■ INSTRUCTIONS FOR THE TASK ■
Copy exactly the stretch of data below from the line with "avec $\theta_i = \argmax" through the line with "de vraisemblance de", including both of those lines.

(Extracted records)
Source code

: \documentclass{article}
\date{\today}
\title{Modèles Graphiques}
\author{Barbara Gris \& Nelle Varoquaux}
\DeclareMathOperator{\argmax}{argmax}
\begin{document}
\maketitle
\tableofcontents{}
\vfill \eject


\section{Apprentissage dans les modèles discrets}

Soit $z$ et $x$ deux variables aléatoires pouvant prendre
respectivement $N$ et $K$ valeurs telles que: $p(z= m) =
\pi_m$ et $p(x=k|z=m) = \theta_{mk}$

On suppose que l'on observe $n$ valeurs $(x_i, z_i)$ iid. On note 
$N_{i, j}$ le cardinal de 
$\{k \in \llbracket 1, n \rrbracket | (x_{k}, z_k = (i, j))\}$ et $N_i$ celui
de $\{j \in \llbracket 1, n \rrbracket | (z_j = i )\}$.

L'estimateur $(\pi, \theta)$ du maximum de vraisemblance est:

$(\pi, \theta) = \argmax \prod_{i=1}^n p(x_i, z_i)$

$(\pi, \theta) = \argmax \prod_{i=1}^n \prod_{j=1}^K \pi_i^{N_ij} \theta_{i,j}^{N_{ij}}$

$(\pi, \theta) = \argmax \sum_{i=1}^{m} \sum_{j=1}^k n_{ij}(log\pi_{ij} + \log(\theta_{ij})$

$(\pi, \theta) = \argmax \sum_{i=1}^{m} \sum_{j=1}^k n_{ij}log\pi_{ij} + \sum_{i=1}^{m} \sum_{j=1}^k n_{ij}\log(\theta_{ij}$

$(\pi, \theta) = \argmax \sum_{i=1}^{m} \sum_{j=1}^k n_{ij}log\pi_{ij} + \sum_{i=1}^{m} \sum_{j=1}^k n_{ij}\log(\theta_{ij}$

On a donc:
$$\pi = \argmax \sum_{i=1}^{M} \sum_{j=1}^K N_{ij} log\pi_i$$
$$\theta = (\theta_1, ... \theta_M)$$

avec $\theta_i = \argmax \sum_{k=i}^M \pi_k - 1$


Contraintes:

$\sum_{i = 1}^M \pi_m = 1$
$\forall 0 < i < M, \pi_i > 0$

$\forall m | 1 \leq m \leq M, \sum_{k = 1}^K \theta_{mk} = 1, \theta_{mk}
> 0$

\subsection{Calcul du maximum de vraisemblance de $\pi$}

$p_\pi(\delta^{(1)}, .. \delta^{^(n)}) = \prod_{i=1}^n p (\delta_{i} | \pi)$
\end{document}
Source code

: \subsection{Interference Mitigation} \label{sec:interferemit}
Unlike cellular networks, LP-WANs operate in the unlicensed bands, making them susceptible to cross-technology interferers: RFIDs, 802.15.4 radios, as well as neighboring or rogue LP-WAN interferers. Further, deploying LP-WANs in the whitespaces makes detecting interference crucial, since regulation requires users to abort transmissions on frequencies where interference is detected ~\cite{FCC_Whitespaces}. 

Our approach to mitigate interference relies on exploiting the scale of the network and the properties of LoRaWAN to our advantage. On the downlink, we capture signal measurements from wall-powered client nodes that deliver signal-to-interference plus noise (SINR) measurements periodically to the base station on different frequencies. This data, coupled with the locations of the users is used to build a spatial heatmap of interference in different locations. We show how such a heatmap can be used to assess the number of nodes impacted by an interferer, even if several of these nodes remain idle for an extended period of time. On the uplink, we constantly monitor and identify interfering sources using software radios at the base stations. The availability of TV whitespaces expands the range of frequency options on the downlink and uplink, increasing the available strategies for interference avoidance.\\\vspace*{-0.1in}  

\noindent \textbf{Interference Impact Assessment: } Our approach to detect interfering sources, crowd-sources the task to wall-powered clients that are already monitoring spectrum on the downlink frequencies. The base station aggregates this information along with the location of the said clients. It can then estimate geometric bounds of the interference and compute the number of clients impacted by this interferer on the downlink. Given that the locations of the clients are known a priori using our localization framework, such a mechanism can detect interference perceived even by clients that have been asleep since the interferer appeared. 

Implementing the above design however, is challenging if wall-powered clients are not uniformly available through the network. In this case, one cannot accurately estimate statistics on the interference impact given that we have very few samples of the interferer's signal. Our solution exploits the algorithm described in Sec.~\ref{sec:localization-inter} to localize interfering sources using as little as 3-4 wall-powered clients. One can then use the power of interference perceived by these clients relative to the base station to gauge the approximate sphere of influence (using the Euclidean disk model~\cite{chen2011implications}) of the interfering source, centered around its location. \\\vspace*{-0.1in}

■ ANSWER TO THIS EXERCISE ■
avec $\theta_i = \argmax \sum_{k=i}^M \pi_k - 1$


Contraintes:

$\sum_{i = 1}^M \pi_m = 1$
$\forall 0 < i < M, \pi_i > 0$

$\forall m | 1 \leq m \leq M, \sum_{k = 1}^K \theta_{mk} = 1, \theta_{mk}
> 0$

\subsection{Calcul du maximum de vraisemblance de $\pi$}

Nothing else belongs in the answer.